- Opening Delimiter -

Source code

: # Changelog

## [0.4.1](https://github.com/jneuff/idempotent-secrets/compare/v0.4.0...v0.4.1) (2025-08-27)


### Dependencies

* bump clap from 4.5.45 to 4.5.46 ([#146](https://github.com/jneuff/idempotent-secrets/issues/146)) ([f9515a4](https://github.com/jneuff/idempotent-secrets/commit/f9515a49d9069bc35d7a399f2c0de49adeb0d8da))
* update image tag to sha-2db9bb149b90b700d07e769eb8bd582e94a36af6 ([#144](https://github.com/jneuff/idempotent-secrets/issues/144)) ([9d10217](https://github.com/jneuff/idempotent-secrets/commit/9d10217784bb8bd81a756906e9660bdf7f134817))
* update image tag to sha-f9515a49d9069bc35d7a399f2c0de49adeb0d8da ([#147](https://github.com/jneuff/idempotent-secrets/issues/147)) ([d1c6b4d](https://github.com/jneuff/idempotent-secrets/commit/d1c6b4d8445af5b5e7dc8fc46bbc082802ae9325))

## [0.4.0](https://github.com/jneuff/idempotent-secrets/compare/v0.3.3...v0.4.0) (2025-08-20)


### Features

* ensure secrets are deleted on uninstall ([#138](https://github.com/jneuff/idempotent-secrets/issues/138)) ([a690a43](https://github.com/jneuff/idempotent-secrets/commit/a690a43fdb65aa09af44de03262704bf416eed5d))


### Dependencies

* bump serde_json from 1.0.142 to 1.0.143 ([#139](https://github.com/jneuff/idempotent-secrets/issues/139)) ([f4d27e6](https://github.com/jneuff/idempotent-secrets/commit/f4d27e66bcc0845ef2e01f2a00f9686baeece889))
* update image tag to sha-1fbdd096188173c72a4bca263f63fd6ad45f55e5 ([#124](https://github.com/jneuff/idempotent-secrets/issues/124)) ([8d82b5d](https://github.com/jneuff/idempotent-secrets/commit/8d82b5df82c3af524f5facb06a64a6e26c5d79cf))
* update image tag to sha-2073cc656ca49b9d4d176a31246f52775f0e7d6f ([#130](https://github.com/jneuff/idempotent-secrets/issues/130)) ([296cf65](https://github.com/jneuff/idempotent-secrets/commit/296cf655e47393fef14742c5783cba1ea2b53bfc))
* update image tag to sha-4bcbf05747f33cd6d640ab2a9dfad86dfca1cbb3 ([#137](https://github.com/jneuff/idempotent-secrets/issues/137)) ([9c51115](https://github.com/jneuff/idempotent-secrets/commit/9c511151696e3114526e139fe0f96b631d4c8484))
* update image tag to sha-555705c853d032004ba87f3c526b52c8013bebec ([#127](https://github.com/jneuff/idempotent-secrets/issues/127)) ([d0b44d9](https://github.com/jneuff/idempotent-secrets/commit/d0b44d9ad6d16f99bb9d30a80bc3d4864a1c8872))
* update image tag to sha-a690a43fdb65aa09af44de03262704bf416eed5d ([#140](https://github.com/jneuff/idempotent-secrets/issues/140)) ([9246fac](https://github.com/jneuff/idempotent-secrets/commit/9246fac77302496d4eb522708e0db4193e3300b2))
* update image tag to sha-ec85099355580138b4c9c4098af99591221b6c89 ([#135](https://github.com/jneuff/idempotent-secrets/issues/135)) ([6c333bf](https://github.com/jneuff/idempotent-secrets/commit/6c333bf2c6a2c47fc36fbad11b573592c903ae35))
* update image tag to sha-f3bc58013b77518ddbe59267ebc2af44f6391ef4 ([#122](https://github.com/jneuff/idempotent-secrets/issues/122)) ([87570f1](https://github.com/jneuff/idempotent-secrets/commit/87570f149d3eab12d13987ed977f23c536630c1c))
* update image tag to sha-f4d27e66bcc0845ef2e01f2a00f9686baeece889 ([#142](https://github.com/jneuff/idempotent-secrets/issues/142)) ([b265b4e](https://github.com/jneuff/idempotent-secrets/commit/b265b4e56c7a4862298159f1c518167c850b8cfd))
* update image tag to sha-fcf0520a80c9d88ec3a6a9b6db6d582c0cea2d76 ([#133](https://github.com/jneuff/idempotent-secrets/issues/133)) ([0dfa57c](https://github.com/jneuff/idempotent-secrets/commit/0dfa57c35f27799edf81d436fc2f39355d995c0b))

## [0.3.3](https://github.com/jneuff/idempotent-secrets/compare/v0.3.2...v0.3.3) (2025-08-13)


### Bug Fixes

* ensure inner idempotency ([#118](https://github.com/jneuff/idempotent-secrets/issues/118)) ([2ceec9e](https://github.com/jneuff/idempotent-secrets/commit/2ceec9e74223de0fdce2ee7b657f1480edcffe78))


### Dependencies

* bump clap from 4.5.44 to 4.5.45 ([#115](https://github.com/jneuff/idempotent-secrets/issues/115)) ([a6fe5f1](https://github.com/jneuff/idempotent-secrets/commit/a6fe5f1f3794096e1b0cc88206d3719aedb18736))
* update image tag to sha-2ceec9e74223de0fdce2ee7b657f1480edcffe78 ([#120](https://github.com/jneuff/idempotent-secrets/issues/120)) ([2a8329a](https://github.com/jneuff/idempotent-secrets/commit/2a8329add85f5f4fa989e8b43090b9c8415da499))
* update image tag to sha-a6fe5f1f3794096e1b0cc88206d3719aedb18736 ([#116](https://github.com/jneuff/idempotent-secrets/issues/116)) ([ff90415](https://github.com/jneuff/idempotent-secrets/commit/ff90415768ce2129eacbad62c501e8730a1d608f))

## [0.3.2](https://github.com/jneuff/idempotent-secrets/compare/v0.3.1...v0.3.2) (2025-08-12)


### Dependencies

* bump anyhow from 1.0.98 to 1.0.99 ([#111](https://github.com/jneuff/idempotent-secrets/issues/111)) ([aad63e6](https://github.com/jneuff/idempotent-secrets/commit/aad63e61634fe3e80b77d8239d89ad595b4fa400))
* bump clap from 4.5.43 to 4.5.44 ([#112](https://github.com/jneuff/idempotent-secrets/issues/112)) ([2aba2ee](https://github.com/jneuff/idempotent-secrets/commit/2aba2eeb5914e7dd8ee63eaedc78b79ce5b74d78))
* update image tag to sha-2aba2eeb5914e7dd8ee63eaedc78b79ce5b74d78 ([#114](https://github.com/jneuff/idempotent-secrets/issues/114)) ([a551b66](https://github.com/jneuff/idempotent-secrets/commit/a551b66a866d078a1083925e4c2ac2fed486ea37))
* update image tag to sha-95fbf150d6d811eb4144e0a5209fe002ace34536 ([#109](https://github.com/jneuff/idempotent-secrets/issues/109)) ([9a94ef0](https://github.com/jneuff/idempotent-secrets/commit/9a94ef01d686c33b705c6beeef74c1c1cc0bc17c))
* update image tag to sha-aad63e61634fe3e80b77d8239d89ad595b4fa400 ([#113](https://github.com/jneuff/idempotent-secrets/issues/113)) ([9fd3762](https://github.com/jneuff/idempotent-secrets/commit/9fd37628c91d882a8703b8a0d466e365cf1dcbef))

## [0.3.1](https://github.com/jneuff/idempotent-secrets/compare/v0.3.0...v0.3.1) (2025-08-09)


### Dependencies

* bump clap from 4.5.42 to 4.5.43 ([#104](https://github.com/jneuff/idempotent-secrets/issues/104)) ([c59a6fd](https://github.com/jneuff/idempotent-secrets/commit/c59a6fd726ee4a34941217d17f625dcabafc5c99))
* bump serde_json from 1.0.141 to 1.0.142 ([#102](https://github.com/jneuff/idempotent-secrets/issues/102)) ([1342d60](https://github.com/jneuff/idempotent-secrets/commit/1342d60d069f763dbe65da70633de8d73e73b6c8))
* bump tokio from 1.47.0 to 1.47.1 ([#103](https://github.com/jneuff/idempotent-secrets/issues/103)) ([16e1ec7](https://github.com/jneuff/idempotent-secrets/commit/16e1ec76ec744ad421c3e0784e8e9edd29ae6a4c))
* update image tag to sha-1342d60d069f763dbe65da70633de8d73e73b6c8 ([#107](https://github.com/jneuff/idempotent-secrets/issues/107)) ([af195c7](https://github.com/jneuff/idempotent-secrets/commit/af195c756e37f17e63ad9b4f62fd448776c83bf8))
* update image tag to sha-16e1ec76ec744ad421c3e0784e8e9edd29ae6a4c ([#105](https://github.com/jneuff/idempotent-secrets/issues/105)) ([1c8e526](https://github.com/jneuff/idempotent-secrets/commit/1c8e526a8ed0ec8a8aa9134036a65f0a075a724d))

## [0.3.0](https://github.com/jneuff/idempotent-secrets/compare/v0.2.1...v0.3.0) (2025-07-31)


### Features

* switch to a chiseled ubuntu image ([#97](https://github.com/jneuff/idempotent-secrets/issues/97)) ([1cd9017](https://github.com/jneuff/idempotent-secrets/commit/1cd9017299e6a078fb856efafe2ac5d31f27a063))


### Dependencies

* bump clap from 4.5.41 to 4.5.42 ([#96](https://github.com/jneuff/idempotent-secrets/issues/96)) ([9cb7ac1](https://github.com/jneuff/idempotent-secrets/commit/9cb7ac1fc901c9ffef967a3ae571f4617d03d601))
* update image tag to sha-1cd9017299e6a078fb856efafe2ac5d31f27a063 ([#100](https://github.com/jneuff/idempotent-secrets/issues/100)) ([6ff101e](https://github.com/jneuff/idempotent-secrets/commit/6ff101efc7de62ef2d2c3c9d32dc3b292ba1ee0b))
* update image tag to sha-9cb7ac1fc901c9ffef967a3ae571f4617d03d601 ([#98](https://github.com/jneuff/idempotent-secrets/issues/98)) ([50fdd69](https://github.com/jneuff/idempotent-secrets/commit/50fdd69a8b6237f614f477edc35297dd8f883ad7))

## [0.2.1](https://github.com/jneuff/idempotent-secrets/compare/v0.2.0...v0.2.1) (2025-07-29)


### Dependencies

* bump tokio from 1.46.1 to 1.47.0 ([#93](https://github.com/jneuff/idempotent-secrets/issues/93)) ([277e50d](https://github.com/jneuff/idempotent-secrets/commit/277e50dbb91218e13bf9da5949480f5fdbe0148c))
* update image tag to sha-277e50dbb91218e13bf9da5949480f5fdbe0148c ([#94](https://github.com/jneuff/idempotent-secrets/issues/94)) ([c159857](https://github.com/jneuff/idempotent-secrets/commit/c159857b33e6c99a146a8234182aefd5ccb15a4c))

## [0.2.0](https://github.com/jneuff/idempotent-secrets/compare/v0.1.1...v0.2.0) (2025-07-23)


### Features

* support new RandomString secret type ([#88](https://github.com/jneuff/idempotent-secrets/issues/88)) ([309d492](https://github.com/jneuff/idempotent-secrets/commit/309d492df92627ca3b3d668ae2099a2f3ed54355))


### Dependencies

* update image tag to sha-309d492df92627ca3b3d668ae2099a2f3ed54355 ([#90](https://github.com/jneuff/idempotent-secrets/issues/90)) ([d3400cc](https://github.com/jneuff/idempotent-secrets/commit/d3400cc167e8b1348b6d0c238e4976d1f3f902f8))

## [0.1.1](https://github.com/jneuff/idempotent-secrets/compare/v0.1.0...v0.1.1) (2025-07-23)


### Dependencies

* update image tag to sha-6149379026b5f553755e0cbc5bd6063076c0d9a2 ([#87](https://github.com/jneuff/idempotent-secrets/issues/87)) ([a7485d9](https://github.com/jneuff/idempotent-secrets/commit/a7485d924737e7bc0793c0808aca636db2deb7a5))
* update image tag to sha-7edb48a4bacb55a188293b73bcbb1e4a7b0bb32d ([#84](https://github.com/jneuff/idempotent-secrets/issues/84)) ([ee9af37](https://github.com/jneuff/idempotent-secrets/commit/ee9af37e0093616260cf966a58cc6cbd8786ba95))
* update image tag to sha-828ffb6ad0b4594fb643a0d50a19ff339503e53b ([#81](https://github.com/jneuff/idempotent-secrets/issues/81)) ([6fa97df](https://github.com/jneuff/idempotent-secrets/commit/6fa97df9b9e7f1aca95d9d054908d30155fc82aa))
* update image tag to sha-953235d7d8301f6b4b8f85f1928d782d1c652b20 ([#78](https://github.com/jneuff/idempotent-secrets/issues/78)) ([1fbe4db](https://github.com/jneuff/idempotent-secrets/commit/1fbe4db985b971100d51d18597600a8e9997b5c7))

- Closing Delimiter -

Task goal =
Please reproduce, exactly as they appear above, the lines from the line containing "ensure secrets are" up to and including the line containing "serde_json from 1.0.142".

Solution to this problem =
* ensure secrets are deleted on uninstall ([#138](https://github.com/jneuff/idempotent-secrets/issues/138)) ([a690a43](https://github.com/jneuff/idempotent-secrets/commit/a690a43fdb65aa09af44de03262704bf416eed5d))


### Dependencies

* bump serde_json from 1.0.142 to 1.0.143 ([#139](https://github.com/jneuff/idempotent-secrets/issues/139)) ([f4d27e6](https://github.com/jneuff/idempotent-secrets/commit/f4d27e66bcc0845ef2e01f2a00f9686baeece889))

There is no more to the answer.